#### [Directions]
Your task is to transcribe the entries below exactly, beginning with the line containing "- **AVL tree**" and ending with the final line, and to add nothing else.

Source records

-----

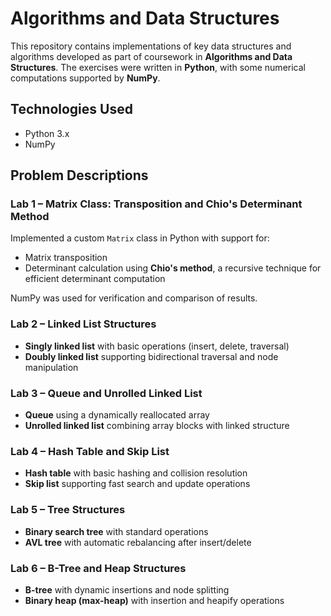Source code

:# Algorithms and Data Structures

This repository contains implementations of key data structures and algorithms developed as part of coursework in **Algorithms and Data Structures**. The exercises were written in **Python**, with some numerical computations supported by **NumPy**.

## Technologies Used

- Python 3.x  
- NumPy

## Problem Descriptions

### Lab 1 – Matrix Class: Transposition and Chio's Determinant Method  
Implemented a custom `Matrix` class in Python with support for:
- Matrix transposition
- Determinant calculation using **Chio's method**, a recursive technique for efficient determinant computation

NumPy was used for verification and comparison of results.

### Lab 2 – Linked List Structures  
- **Singly linked list** with basic operations (insert, delete, traversal)
- **Doubly linked list** supporting bidirectional traversal and node manipulation

### Lab 3 – Queue and Unrolled Linked List
- **Queue** using a dynamically reallocated array
- **Unrolled linked list** combining array blocks with linked structure

### Lab 4 – Hash Table and Skip List
- **Hash table** with basic hashing and collision resolution
- **Skip list** supporting fast search and update operations

### Lab 5 – Tree Structures
- **Binary search tree** with standard operations
- **AVL tree** with automatic rebalancing after insert/delete

### Lab 6 – B-Tree and Heap Structures
- **B-tree** with dynamic insertions and node splitting
- **Binary heap (max-heap)** with insertion and heapify operations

-----

#### [Exercise result]
- **AVL tree** with automatic rebalancing after insert/delete

### Lab 6 – B-Tree and Heap Structures
- **B-tree** with dynamic insertions and node splitting
- **Binary heap (max-heap)** with insertion and heapify operations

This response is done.